= Reginald Scorer =

English cricketer

Reginald Ivor Scorer (6 January 1892 – 19 March 1976) was an English cricketer who played first-class cricket between 1921 and 1926 for Warwickshire. He was born in Middlesbrough, then in Yorkshire, and died in Birmingham.

Scorer was an amateur right-handed batsman and right-arm fast-medium bowler who played for Warwickshire's second eleven before the First World War. He began playing for Warwickshire's first eleven in June 1921 and then appeared in virtually all the matches to the end of that season, with occasional days of success as a lower middle-order batsman and a part-time bowler.
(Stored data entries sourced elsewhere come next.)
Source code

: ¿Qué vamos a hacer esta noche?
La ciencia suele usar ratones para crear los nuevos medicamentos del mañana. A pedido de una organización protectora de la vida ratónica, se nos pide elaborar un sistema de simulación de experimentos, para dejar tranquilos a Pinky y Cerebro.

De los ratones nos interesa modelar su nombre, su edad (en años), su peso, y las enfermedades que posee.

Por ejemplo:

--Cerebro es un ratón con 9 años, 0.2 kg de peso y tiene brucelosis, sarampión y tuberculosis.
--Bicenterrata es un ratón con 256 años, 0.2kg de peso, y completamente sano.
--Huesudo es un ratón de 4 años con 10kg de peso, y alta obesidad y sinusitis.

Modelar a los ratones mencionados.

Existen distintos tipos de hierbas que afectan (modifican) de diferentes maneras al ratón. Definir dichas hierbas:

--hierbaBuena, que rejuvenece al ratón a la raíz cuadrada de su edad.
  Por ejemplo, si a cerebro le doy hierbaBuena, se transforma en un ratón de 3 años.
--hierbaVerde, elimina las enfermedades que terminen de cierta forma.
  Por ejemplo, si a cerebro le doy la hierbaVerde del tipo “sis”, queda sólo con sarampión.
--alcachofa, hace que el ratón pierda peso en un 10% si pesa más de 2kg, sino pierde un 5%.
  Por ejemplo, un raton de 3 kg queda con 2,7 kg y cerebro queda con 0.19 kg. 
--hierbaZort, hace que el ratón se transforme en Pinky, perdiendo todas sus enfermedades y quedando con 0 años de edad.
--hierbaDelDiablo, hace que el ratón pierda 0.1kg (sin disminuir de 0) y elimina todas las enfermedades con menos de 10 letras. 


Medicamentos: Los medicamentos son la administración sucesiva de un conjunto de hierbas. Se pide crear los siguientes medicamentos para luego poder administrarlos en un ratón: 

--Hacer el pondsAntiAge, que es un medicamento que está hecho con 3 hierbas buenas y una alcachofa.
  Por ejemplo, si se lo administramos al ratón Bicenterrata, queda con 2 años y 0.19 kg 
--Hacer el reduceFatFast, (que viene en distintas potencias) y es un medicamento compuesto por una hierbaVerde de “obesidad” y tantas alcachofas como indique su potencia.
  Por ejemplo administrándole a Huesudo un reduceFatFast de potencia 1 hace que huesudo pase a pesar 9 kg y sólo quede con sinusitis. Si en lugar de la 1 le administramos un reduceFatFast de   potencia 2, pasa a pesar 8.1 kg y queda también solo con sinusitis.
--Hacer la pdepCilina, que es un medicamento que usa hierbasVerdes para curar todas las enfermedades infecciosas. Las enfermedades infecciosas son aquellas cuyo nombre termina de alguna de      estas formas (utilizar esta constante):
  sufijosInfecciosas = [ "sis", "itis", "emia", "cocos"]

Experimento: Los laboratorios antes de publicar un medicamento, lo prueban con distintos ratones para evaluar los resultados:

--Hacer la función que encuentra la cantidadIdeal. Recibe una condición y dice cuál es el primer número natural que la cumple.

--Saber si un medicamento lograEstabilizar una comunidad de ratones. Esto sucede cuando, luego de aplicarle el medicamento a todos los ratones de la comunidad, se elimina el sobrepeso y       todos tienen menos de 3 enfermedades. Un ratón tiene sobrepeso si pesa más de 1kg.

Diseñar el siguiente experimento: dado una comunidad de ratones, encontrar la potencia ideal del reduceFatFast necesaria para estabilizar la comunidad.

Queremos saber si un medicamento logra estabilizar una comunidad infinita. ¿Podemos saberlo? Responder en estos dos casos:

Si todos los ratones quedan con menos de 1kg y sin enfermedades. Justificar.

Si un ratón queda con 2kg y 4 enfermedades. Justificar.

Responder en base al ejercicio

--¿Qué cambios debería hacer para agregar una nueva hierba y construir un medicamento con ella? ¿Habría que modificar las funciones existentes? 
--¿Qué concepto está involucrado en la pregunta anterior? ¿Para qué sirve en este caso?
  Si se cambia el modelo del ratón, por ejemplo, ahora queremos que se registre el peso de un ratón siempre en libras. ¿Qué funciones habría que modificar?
Against Hampshire at Edgbaston, he made 113, his only century, in a game that also included Freddie Calthorpe's highest score. A month later, he finished off Somerset's first innings by taking the last three wickets in five overs for the cost of just a single run, and these were his best bowling figures.

Scorer returned for about half of Warwickshire's matches in 1922, but had less success, his highest score being just 35. He returned again briefly in 1926 for three games, with no success at all. He retained his links with cricket and during the Second World War was the organiser of festival cricket across the Midlands, which, according to his obituary in Wisden Cricketers' Almanack, led to him being the first person to speak over a public address system at a cricket match.